Wallace was rated as a two-star recruit by Rivals.com. SuperPrep named him the 17th-ranked college prospect in the state of Louisiana and was a member of its 2004 Southwest Team. Wallace was also named the league MVP, district MVP, and All-West Bank MVP. He was also named an All-State, All-league, All-Metro, All-West Bank player. He committed to Oregon State on February 4, 2004.

College career
In 2004, Wallace accepted a scholarship from Oregon State after insisting that they also recruit his best friend and high school teammate Keenan Lewis, who was one year ahead of Wallace in school. However, Wallace later decided not to join Lewis at Oregon State but instead to follow his high school coach, Frank Wilson, who had joined the coaching staff at the University of Mississippi.
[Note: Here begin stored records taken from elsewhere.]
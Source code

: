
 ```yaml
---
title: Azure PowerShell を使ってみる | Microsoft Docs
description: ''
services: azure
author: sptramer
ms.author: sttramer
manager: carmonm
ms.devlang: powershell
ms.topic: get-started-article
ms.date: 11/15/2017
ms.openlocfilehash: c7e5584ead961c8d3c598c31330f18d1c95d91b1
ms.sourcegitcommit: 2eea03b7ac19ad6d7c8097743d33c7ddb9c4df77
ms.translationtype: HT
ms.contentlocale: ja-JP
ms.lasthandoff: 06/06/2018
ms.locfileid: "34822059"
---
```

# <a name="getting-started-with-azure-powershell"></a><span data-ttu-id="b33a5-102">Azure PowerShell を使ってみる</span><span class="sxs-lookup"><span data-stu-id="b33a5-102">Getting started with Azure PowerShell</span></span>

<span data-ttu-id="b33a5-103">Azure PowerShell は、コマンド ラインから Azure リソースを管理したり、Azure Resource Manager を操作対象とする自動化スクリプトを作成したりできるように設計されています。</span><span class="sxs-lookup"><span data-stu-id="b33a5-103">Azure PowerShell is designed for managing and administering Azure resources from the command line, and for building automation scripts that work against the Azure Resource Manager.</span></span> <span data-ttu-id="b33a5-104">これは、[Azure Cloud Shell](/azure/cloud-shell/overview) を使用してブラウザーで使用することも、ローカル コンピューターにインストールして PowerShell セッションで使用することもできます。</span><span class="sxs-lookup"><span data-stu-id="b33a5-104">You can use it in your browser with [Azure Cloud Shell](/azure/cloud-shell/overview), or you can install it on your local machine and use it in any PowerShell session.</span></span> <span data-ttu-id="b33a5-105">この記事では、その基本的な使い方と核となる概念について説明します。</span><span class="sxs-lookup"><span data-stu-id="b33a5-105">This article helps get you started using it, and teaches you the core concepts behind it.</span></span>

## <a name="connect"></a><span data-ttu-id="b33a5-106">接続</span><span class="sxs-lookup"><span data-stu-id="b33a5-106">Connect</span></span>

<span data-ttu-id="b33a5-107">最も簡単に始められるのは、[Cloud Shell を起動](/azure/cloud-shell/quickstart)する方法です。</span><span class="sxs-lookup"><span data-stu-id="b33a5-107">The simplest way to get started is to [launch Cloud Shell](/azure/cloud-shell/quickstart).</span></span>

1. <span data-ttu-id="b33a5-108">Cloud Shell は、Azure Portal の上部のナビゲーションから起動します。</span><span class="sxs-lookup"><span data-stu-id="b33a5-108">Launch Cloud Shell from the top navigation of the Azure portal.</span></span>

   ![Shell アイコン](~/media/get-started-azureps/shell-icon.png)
As a true freshman in 2005, Wallace played in 10 games.  In 2006, he started all 12 games as a split end. He recorded two touchdown receptions to tie for first on the team. At Kentucky, he had two receptions for 65 yards. Against Wake Forest, he had two receptions for 36 yards. At Alabama, he had his first career touchdown on a 55-yard catch from Brent Schaeffer. He had one catch for 38 yards against Mississippi State.

In 2007, Wallace saw action in all 12 games with nine starts as a split end. He recorded 716 receiving yards and had two 100-yard games. He had seven catches of at least 40 yards and three of at least 50 yards. He ranked first in the Southeastern Conference (SEC) in yards per catch with 18.8. He was named third-team All-SEC.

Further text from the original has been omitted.